Statistical Methods for Integrative Clustering of Multi-omics Data

Multi-omics

Review

Clustering

Cancer Subtyping

Latent Variables

Statistical Methods

Bioinformatics

Published

23 January 2026

PubMed: 36929074 DOI: 10.1007/978-1-0716-2986-4_5 Overview generated by: Gemini 2.5 Flash, 27/11/2025

Background and Objective

The heterogeneity of cancers, driven by complex alterations across multiple molecular levels (genomics, epigenomics, transcriptomics), necessitates advanced statistical methods. Identifying robust molecular subtypes of cancer is a crucial step for personalized medicine. Traditional clustering methods applied to single omics layers often yield unstable results.

This paper provides an overview and practical guide to integrative clustering—an unsupervised learning approach that uses multi-omics data to simultaneously identify shared disease subtypes and their associated molecular signatures. The chapter primarily focuses on model-based statistical approaches.

Methods: Integrative Clustering Taxonomy

The chapter classifies and describes the prominent statistical methods used for integrative clustering of multi-omics data:

1. Model-Based Approaches

These methods assume that the variation across different omics datasets can be explained by a set of shared, hidden (latent) variables or factors.
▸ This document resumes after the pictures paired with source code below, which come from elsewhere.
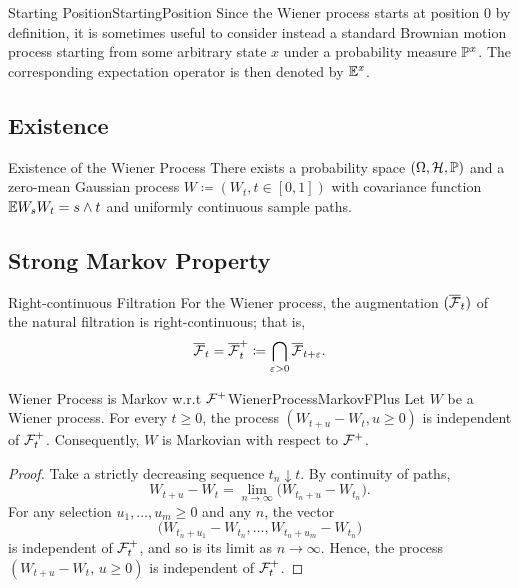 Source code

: \begin{xtip}{Starting Position}{StartingPosition}
	Since the Wiener process starts at position \(0\) by definition, it is sometimes useful to consider instead a standard Brownian motion process starting from some arbitrary state \(x\) under a probability measure \(\Prob^x\). The corresponding expectation operator is then denoted by \(\E^x\).
\end{xtip}
\subsection{Existence}

\begin{thm}{Existence of the Wiener Process}{}
	There exists a probability space \((\Omega, \cH, \Prob)\) and a zero-mean Gaussian process \(W \coloneqq (W_t, t \in [0, 1])\) with covariance function \(\E W_s W_t = s \wedge t\) and uniformly continuous sample paths.
\end{thm}

\subsection{Strong Markov Property}


\begin{thm}{Right-continuous Filtration}{}
	For the Wiener process, the augmentation \((\xbar{\cF}_t)\) of the natural filtration is right-continuous; that is,
	\begin{equation*}
		\xbar{\cF}_t = \xbar{\cF}_t^+ \coloneqq \bigcap_{\varepsilon > 0} \xbar{\cF}_{t+\varepsilon}.
	\end{equation*}
\end{thm}

\begin{thm}{Wiener Process is Markov w.r.t \(\cF^+\)}{WienerProcessMarkovFPlus}
	Let \(W\) be a Wiener process. For every \(t \ge 0\), the process \((W_{t+u} - W_t, u \ge 0)\) is independent of \(\cF_t^+\). Consequently, \(W\) is Markovian with respect to \(\cF^+\).
\end{thm}

\begin{proof}
    Take a strictly decreasing sequence \(t_n \downarrow t\). By continuity of paths,
    \[
        W_{t+u} - W_t = \lim_{n \to \infty} \big(W_{t_n+u} - W_{t_n}\big).
    \]
    For any selection \(u_1, \ldots, u_m \ge 0\) and any \(n\), the vector
    \[
        \big(W_{t_n+u_1} - W_{t_n}, \ldots, W_{t_n+u_m} - W_{t_n}\big)
    \]
    is independent of \(\cF_t^+\), and so is its limit as \(n \to \infty\). Hence, the process \((W_{t+u} - W_t,\, u \ge 0)\) is independent of \(\cF_t^+\).
\end{proof}

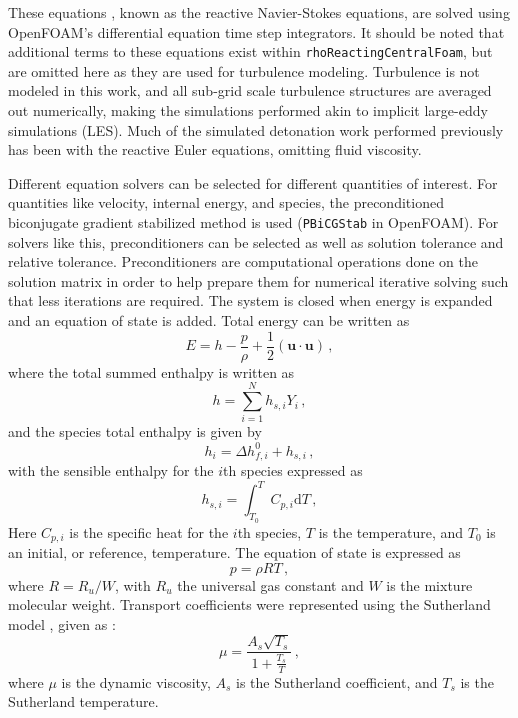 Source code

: These equations \cite{kuo}, known as the reactive Navier-Stokes equations, are solved using OpenFOAM's differential equation time step integrators. It should be noted that additional terms to these equations exist within \verb|rhoReactingCentralFoam|, but are omitted here as they are used for turbulence modeling. Turbulence is not modeled in this work, and all sub-grid scale turbulence structures are averaged out numerically, making the simulations performed akin to implicit large-eddy simulations (LES). Much of the simulated detonation work performed previously has been with the reactive Euler equations, omitting fluid viscosity. 

Different equation solvers can be selected for different quantities of interest. For quantities like velocity, internal energy, and species, the preconditioned biconjugate gradient stabilized method \cite{vorst} is used (\verb|PBiCGStab| in OpenFOAM). For solvers like this, preconditioners can be selected as well as solution tolerance and relative tolerance. Preconditioners are computational operations done on the solution matrix in order to help prepare them for numerical iterative solving such that less iterations are required. The system is closed when energy is expanded and an equation of state is added. Total energy \cite{kuo} can be written as 
\begin{equation}
E = h - \frac{p}{\rho} +\frac{1}{2} \left(\bm{u}\cdot\bm{u}\right)\,,
\end{equation}
where the total summed enthalpy is written \cite{kuo} as 
\begin{equation}
h = \sum_{i = 1}^Nh_{s,i}Y_i\,,
\end{equation}
and the species total enthalpy \cite{kuo} is given by 
\begin{equation}
h_{i} = \Delta h_{f,i}^0 + h_{s,i}\,,
\end{equation}
with the sensible enthalpy for the $i$th species expressed as
\begin{equation}
h_{s,i} = \int_{T_0}^T C_{p,i}\mathrm{d}T\,,
\end{equation}
Here $C_{p,i}$ is the specific heat for the $i$th species, $T$ is the temperature, and $T_0$ is an initial, or reference, temperature. The equation of state is expressed as 
\begin{equation}
p = \rho R T\,,
\end{equation}
where $R=R_u/W$, with $R_u$ the universal gas constant and $W$ is the mixture molecular weight. Transport coefficients were represented using the Sutherland model \cite{sutherland}, given as \cite{ofug}:
\begin{equation}
\mu = \frac{A_s \sqrt{T_s}}{1 + \frac{T_s}{T}} \,,
\end{equation}
where $\mu$ is the dynamic viscosity, $A_s$ is the Sutherland coefficient, and $T_s$ is the Sutherland temperature.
iCluster (Integrative Clustering): A latent variable model that uses a joint likelihood function to integrate multiple omics data types. It incorporates penalized regression to enforce sparsity and perform feature selection, identifying the key molecular features that define the clusters.
iClusterPlus (Bayesian Extensions): Enhancements that use Bayesian methods and Dirichlet process priors to improve robustness, handle diverse data distributions (e.g., count, binary), and automatically estimate the optimal number of clusters (\(K\)).

2. Nonparametric Approaches

These methods do not rely on specific distributional assumptions.
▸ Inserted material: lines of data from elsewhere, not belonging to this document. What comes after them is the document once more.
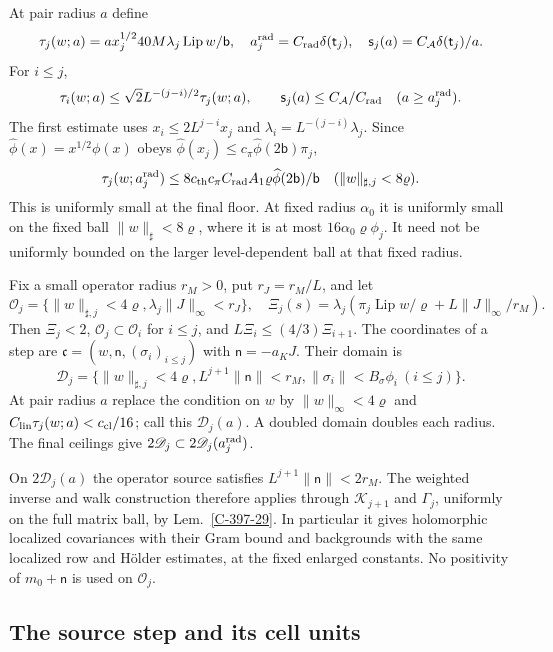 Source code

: \documentclass[11pt,letterpaper,reqno]{amsart}
\theoremstyle{definition}
\theoremstyle{remark}
\begin{document}
At pair radius $a$ define
\[
 \tau_j(w;a)=a x_j^{1/2}40M\lambda_j\operatorname{Lip}w/\mathsf b,
 \quad a_j^{\rm rad}=C_{\rm rad}\delta(\mathsf t_j),\quad
 \mathsf s_j(a)=C_{\mathcal A}\delta(\mathsf t_j)/a.
\]
For $i\le j$,
\begin{equation}\label{eq:qcd-source-radius-lag}
 \tau_i(w;a)\le\sqrt2L^{-(j-i)/2}\tau_j(w;a),\qquad
 \mathsf s_j(a)\le C_{\mathcal A}/C_{\rm rad}\quad(a\ge a_j^{\rm rad}).
\end{equation}
The first estimate uses $x_i\le2L^{j-i}x_j$ and
$\lambda_i=L^{-(j-i)}\lambda_j$.
Since $\widehat\phi(x)=x^{1/2}\phi(x)$ obeys
$\widehat\phi(x_j)\le c_\pi\widehat\phi(2\mathsf b)\pi_j$,
\[
 \tau_j(w;a_j^{\rm rad})\le
 8c_{\rm th}c_\pi C_{\rm rad}A_1\varrho
                       \widehat\phi(2\mathsf b)/\mathsf b
 \quad(\|w\|_{\sharp,j}<8\varrho).
\]
This is uniformly small at the final floor. At fixed radius
$\alpha_0$ it is uniformly small on the fixed ball
$\|w\|_\sharp<8\varrho$, where it is at most
$16\alpha_0\varrho\phi_j$. It need not be uniformly bounded
on the larger level-dependent ball at that fixed radius.

Fix a small operator radius $r_M>0$, put $r_J=r_M/L$, and let
\[
 \mathscr O_j=\{\|w\|_{\sharp,j}<4\varrho,
                    \lambda_j\|J\|_\infty<r_J\},\quad
 \Xi_j(s)=\lambda_j\left(
 \pi_j\operatorname{Lip}w/\varrho+L\|J\|_\infty/r_M\right).
\]
Then $\Xi_j<2$, $\mathscr O_j\subset\mathscr O_i$ for $i\le j$,
and $L\Xi_i\le(4/3)\Xi_{i+1}$.
The coordinates of a step are
$\mathfrak c=(w,\mathsf n,(\sigma_i)_{i\le j})$ with
$\mathsf n=-a_KJ$. Their domain is
\[
 \mathscr D_j=\{\|w\|_{\sharp,j}<4\varrho,
 L^{j+1}\|\mathsf n\|<r_M,
 \|\sigma_i\|<B_\sigma\phi_i\ (i\le j)\}.
\]
At pair radius $a$ replace the condition on $w$ by
$\|w\|_\infty<4\varrho$ and
$C_{\rm lin}\tau_j(w;a)<c_{\rm cl}/16$; call this
$\mathscr D_j(a)$. A doubled domain doubles each radius.
The final ceilings give
$2\mathscr D_j\subset2\mathscr D_j(a_j^{\rm rad})$.

On $2\mathscr D_j(a)$ the operator source satisfies
$L^{j+1}\|\mathsf n\|<2r_M$. The weighted inverse and walk
construction therefore applies through $\mathcal K_{j+1}$
and $\Gamma_j$, uniformly on the full matrix ball, by
Lem.~\ref{C-397-29}. In particular it gives holomorphic
localized covariances with their Gram bound and backgrounds
with the same localized row and H\"older estimates, at the
fixed enlarged constants. No positivity of
$m_0+\mathsf n$ is used on $\mathscr O_j$.

\subsection{The source step and its cell units}
\end{document}

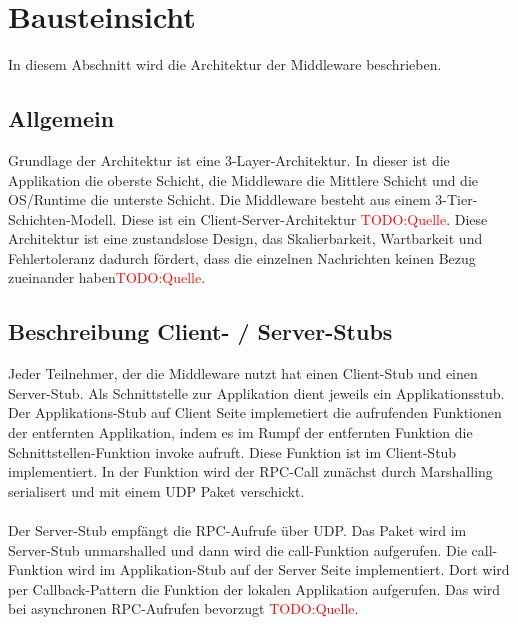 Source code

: \chapter{Bausteinsicht}
In diesem Abschnitt wird die Architektur der Middleware beschrieben.

\section{Allgemein}
Grundlage der Architektur ist eine 3-Layer-Architektur. In dieser ist die Applikation die oberste Schicht, die Middleware die Mittlere Schicht und die OS/Runtime die unterste Schicht. Die Middleware besteht aus einem 3-Tier-Schichten-Modell. Diese ist ein Client-Server-Architektur \textcolor{red}{TODO:Quelle}. Diese Architektur ist eine zustandslose Design, das Skalierbarkeit, Wartbarkeit und Fehlertoleranz dadurch  fördert, dass die einzelnen Nachrichten keinen Bezug zueinander haben\textcolor{red}{TODO:Quelle}.

\section{Beschreibung Client- / Server-Stubs}
Jeder Teilnehmer, der die Middleware nutzt hat einen Client-Stub und einen Server-Stub. Als Schnittstelle zur Applikation dient jeweils ein Applikationsstub. Der Applikations-Stub auf Client Seite implemetiert die aufrufenden Funktionen der entfernten Applikation, indem es im Rumpf der entfernten Funktion die Schnittstellen-Funktion \glqq{}invoke\grqq{} aufruft. Diese Funktion ist im Client-Stub implementiert. In der Funktion wird der RPC-Call zunächst durch Marshalling serialisert und mit einem UDP Paket verschickt.\\\\
Der Server-Stub empfängt die RPC-Aufrufe über UDP. Das Paket wird im Server-Stub unmarshalled und dann wird die \glqq{}call\grqq{}-Funktion aufgerufen. Die \glqq{}call\grqq{}-Funktion wird im Applikation-Stub auf der Server Seite implementiert. Dort wird per Callback-Pattern die Funktion der lokalen Applikation aufgerufen. Das wird bei asynchronen RPC-Aufrufen bevorzugt \textcolor{red}{TODO:Quelle}.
Similarity Network Fusion (SNF): This method constructs a similarity network for each individual omics dataset, then iteratively fuses them into a single, comprehensive patient similarity network, which is then clustered to define the final disease subtypes.
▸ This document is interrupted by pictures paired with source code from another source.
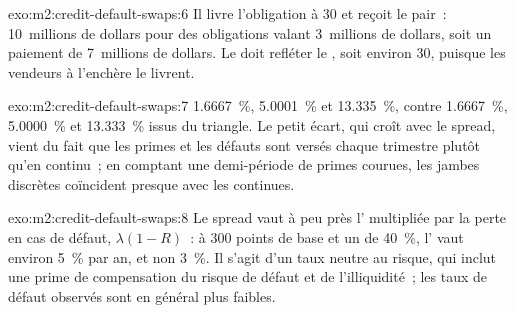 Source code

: \begin{solution}{exo:m2:credit-default-swaps:6}
Il livre l'obligation à 30 et reçoit le pair~: 10~millions de dollars pour des obligations valant
3~millions de dollars, soit un paiement de 7~millions de dollars. Le  doit refléter le
, soit environ 30, puisque les vendeurs à l'enchère le livrent.
\end{solution}

\begin{solution}{exo:m2:credit-default-swaps:7}
1.6667~\%, 5.0001~\% et 13.335~\%, contre 1.6667~\%, 5.0000~\% et 13.333~\% issus du
triangle. Le petit écart, qui croît avec le spread, vient du fait que les primes et les
défauts sont versés chaque trimestre plutôt qu'en continu~; en comptant une demi-période de
primes courues, les jambes discrètes coïncident presque avec les continues.
\end{solution}

\begin{solution}{exo:m2:credit-default-swaps:8}
Le spread vaut à peu près l' multipliée par la perte en cas de défaut, $\lambda(1-R)$~: à
300 points de base et un  de 40~\%, l' vaut environ 5~\% par an, et non 3~\%. Il
s'agit d'un taux neutre au risque, qui inclut une prime de compensation du risque de défaut et
de l'illiquidité~; les taux de défaut observés sont en général plus faibles.
\end{solution}

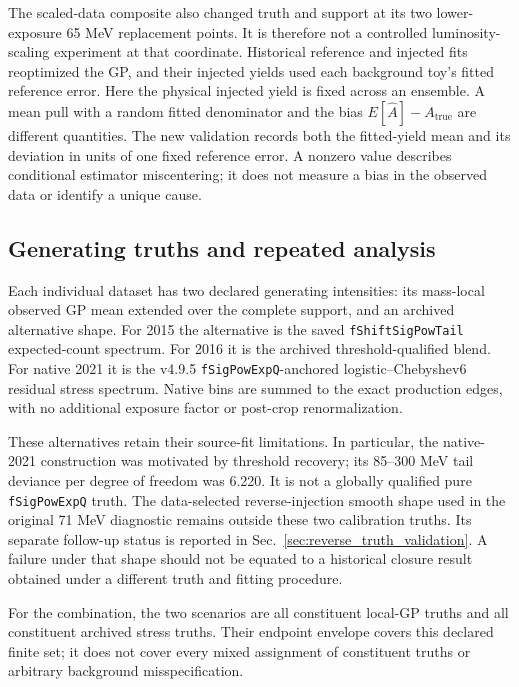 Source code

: The scaled-data composite also changed truth and support at its two
lower-exposure 65 MeV replacement points. It is therefore not a controlled
luminosity-scaling experiment at that coordinate. Historical reference and
injected fits reoptimized the GP, and their injected yields used each
background toy's fitted reference error. Here the physical injected yield
is fixed across an ensemble. A mean pull with a random fitted denominator
and the bias $E[\hat A]-A_{\mathrm{true}}$ are different quantities.
The new validation records both the fitted-yield mean and its deviation in
units of one fixed reference error. A nonzero value describes conditional
estimator miscentering; it does not measure a bias in the observed data or
identify a unique cause.

\clearpage
\subsection{Generating truths and repeated analysis}

Each individual dataset has two declared generating intensities: its
mass-local observed GP mean extended over the complete support, and an
archived alternative shape. For 2015 the alternative is the saved
\texttt{fShiftSigPowTail} expected-count spectrum. For 2016 it is the archived
threshold-qualified blend. For native 2021 it is the v4.9.5
\texttt{fSigPowExpQ}-anchored logistic--Chebyshev6 residual stress spectrum.
Native bins are summed to the exact production edges, with no additional
exposure factor or post-crop renormalization.

These alternatives retain their source-fit limitations. In particular,
the native-2021 construction was motivated by threshold recovery; its
85--300 MeV tail deviance per degree of freedom was 6.220. It is not a
globally qualified pure \texttt{fSigPowExpQ} truth. The data-selected
reverse-injection smooth shape used in the original 71 MeV diagnostic
remains outside these two calibration truths. Its separate follow-up status
is reported in Sec.~\ref{sec:reverse_truth_validation}. A failure under that
shape should not be equated to a historical closure result obtained under
a different truth and fitting procedure.

For the combination, the two scenarios are all constituent local-GP
truths and all constituent archived stress truths. Their endpoint envelope
covers this declared finite set; it does not cover every mixed assignment
of constituent truths or arbitrary background misspecification.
Conclusions and Significance

Integrative clustering is essential for analyzing heterogeneous multi-omics data. By combining information across multiple molecular layers, these methods produce stable and biologically meaningful disease subtypes and their corresponding molecular signatures. The guide provides the necessary foundation and practical steps for researchers to apply these techniques in cancer biology and precision medicine, including data preprocessing, model selection, and biological interpretation (e.g., using Kaplan-Meier curves to assess survival differences between subtypes).